O violonista Ricardo Vieira

O violonista Ricardo Vieira

Qual a origem do violão de sete cordas e como ele chegou ao Brasil e foi introduzido ao choro?

Ricardo Vieira: Uma origem Russa? Afinal, de onde vem o 7 cordas? Sim, de fato, tudo indica que um dos instrumentos mais emblemáticos da história da música genuinamente brasileira, o violão de 7 cordas, tem suas raízes matriciais na Rússia. Porém, esta “novidade” organológica ganhou no Brasil uma linguagem, técnica e sonoridade singulares ao longo de sua história. Das rodas de choro até as salas de concerto, tem deixado um rico e vivo legado através de seus representantes.

De fato, não há comprovação documental que indique com precisão a data ou o responsável por esta importante alteração organológica do violão. Por ter sido o primeiro a transcrever obras de Robert de Visée para uma guitarra de sete cordas, tem-se atribuído a criação deste instrumento a Napoleão Coste (1806-1888), porém, alguns pesquisadores creditam ao Andrey Osipovich Sikhra (1771-1850) o status de criador e responsável pela tradição do violão russo de sete cordas. A popularização desse instrumento na Rússia se consagrou pela grande produção de material didático, arranjos, transcrições, composições originais e concertos por Sikhra entre 1790 e 1850 (ZENEV, 2012).
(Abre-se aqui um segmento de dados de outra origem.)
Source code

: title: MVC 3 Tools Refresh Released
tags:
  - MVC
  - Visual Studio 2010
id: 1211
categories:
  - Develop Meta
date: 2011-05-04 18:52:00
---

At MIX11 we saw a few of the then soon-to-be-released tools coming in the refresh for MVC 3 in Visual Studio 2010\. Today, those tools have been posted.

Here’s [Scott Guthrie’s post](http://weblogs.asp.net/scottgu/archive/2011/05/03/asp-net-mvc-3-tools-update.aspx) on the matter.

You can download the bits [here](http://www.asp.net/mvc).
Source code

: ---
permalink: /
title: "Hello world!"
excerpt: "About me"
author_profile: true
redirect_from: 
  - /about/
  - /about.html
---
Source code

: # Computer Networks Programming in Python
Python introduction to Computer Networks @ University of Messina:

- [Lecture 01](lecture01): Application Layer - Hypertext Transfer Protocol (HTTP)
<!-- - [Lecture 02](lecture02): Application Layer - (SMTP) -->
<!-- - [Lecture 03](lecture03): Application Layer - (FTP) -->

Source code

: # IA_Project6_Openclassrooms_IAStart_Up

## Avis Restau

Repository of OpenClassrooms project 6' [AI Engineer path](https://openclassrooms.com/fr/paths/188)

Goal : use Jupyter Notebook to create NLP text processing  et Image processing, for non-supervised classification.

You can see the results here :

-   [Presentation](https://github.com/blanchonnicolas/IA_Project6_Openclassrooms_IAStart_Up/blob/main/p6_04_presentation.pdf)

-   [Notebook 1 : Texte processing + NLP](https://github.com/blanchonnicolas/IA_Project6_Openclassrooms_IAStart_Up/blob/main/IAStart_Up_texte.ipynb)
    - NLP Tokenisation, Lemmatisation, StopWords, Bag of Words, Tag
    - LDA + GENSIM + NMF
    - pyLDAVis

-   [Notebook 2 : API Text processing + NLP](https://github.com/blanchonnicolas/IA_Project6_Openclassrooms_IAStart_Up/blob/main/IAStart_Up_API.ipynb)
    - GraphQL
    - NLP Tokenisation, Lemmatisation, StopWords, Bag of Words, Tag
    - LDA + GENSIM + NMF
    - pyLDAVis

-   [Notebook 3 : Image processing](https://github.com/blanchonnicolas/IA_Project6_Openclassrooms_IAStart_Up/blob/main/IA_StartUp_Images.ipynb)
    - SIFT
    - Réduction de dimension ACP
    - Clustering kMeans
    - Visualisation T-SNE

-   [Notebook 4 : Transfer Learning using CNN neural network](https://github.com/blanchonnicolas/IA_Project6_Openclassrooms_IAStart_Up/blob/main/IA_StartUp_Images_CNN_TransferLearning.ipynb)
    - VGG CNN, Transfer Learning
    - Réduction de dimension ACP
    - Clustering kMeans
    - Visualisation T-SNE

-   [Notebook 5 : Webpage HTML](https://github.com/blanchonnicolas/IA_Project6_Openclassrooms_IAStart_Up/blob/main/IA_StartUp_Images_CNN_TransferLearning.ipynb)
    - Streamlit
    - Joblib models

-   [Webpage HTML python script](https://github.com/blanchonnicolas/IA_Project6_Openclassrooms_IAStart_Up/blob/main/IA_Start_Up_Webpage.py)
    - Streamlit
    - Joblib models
Apesar de ser afinada em Sol aberto (D,B,G,D,B,G,D), a guitarra russa de sete cordas é quem mais se aproxima das características organológicas do violão de sete cordas popularizado no Brasil, principalmente devido à utilização de cordas simples, e não duplas como aquele encontrado na Espanha e França naquele período.

São muitas as tentativas de explicar como o violão de sete cordas entrou na cultura musical brasileira. Segundo depoimento de Pixinguinha acredita-se que alguns ciganos russos que frequentavam a casa da matriarca baiana Tia Ciata poderiam ter sido o elo do instrumento com a cultura brasileira (LIMA, 2006). Dentre as várias e contrastantes hipóteses, acredita-se que esse violão possa ter sido inserido no Brasil por Arthur de Souza Nascimento (Tute) e Otávio Littleton da Rocha Viana (China) – os pioneiros na utilização do Sete Cordas em acompanhamentos de choro, respectivamente nos grupos ou regionais Choro Carioca e Os Oito Batutas nos primeiros anos do século XX (PELLEGRINI, 2005).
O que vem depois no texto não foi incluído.